Weakness: There could be extraneous/confounding variables. Participants may not answer truthfully.

--> Cultural variations in the prevalence of disorders
- Different cultures also differ in the widespread of these disorders. The statistics vary because of the willingness to be diagnosed with mental illnesses, and being labeled as abnormal. The statistics are much higher in individualistic cultures which have individuals whom are more eager to express themselves and have less fear of being different. They are more willing to admit to having the disease and seeking treatment. For collectivistic cultures however, the statistics are much lower, out of the fear of being different and dishonoring their families. People in collectivistic cultures are more afraid of being labeled as abnormal, and aren’t as willing to be diagnosed and treated.

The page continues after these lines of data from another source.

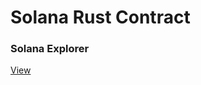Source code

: # Solana Rust Contract

### Solana Explorer
<a href="https://explorer.solana.com/address/8K1Gyisvp1eRKZmZ8TnVq2y3bgGiBVAZERdHMqarMs2?cluster=devnet">View</a>
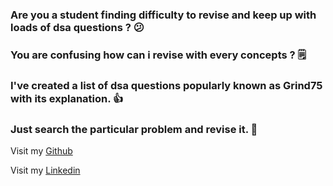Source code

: ### Are you a student finding difficulty to revise and keep up with loads of dsa questions ? 😕

### You are confusing how can i revise with every concepts ? 🗒️

### I've created a list of dsa questions popularly known as Grind75 with its explanation. 👍

### Just search the particular problem and revise it. 🚀

Visit my [Github](https://github.com/Hg03/)

Visit my [Linkedin](https://www.linkedin.com/in/harish-gehlot-887439197/)

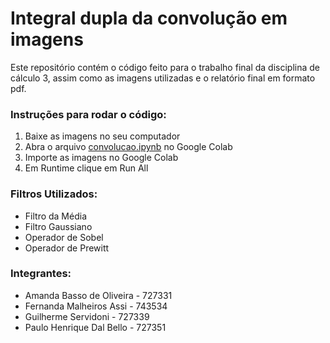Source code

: # Integral dupla da convolução em imagens

Este repositório contém o código feito para o trabalho final da disciplina de cálculo 3, assim como as imagens utilizadas e o relatório final em formato pdf.

### Instruções para rodar o código:
1. Baixe as imagens no seu computador
2. Abra o arquivo [convolucao.ipynb](convolucao.ipynb) no Google Colab
3. Importe as imagens no Google Colab
4. Em Runtime clique em Run All 

### Filtros Utilizados:
  - Filtro da Média
  - Filtro Gaussiano
  - Operador de Sobel
  - Operador de Prewitt

### Integrantes:
  - Amanda Basso de Oliveira - 727331
  - Fernanda Malheiros Assi - 743534
  - Guilherme Servidoni - 727339
  - Paulo Henrique Dal Bello - 727351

CASE STUDY: Hwu and Compton

Method: Statistic
Procedures: Studied prevalence lifetime depression using Diagnostic Interview Schedule (DIS)
Findings: Korea 3.3%, Iran 6.24%, New Zealand 12.6%
Strength: The result supports the theory because Korea, a collectivistic country, has a lower report rate than individualistic country like NZ. This suggests that less people are willing to admit.
Weakness: The result differs for some countries. This could result from different sensitivity of the measurement tool.

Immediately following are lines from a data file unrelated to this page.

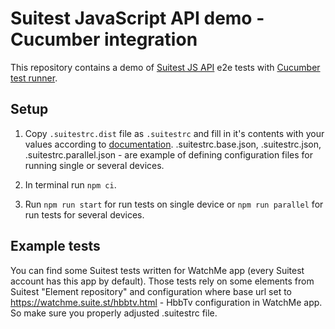 # Suitest JavaScript API demo - Cucumber integration

This repository contains a demo of [Suitest JS API](https://github.com/SuitestAutomation/suitest-js-api) e2e tests with [Cucumber test runner](https://cucumber.io/).

## Setup

1. Copy `.suitestrc.dist` file as `.suitestrc` and fill in it's contents with your values according to [documentation](https://suite.st/docs/suitest-api/setup/#environment-setup). .suitestrc.base.json, .suitestrc.json, .suitestrc.parallel.json - are example of defining configuration files for running single or several devices.

2. In terminal run `npm ci`.

3. Run `npm run start` for run tests on single device or `npm run parallel` for run tests for several devices.

## Example tests

You can find some Suitest tests written for WatchMe app (every Suitest account has this app by default). Those tests rely on some elements from Suitest "Element repository" and configuration where base url set to https://watchme.suite.st/hbbtv.html - HbbTv configuration in WatchMe app. So make sure you properly adjusted .suitestrc file.
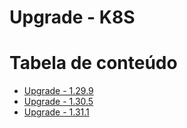 # Upgrade - K8S

Tabela de conteúdo
==================

- [Upgrade - 1.29.9](docs/upgrade-129)
- [Upgrade - 1.30.5 ](docs/upgrade-130)
- [Upgrade - 1.31.1 ](docs/upgrade-131)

Ethical consideration: labeling
Self fulfilling prophecies: People may act as they are expected to (similar to stereotype threat) Prejudice/stereotyping/discrimination: People with psychological disorders may be discriminated
Patient may think the “cure” is around the corner

STUDY: Rosenhan
Aim: Rosenhan conducted two studies, both of which tested acclaimed psychologist’s abilities to distinguish between sanity and insanity.
Procedure: In the first study, Rosenhan sent 8 pseudopatients, who were, in actuality, healthy associates, to 8 different mental hospitals across the United States; each pseudopatient had called beforehand and created a scenario in where they had been experiencing brief periods of auditory hallucinations – immediately certifying their places within these institutions as patients with schizophrenia. After their admission, the pseudopatients carried on with their lifestyle as normally as they could under the given environment. Weeks went by as the hospital staff failed to distinguish these pseudopatients from their real patients – with some of the hospital staff believing that all these pseudopatients were abnormal, though they were behaving normally, than the patients with the same mental illness. The pseudopatients were later then released, several weeks later, with the term that their mental illness was in remission. Ensuing the first study, a doctor from a mental institution, who felt the circumstances under which they had been deceived were unjustifiable, felt that he needed to disprove Rosenhan’s claim that psychiatrists could not distinguish the sane from the insane; he challenged Rosenhan to send more associates. After a few weeks, hospital staff falsely identified multiple patients as imposters, when, in actuality, Rosenhan had not sent any pseudopatients at all.
Findings: In mental institutions, it is difficult to distinguish the sane from the insane and that it is dangerous to label people with a mental illness as it dehumanizes them from society.
Methodological strengths:
High ecological validity- this experiment has a high ecological validity due to the fact that the participants, in this case, the pseudopatients, were in a natural environment – the mental institutions; they were expected to behave normally while under a realistic environment that patients with mental illnesses are placed in.
Methodological limitations:
Generalizability- this experiment has problems with generalizability because it is difficult to generalize the results of this experiment to persons of older ages as the symptoms of a particular mental illness may be more lucid that ones in patients of younger ages.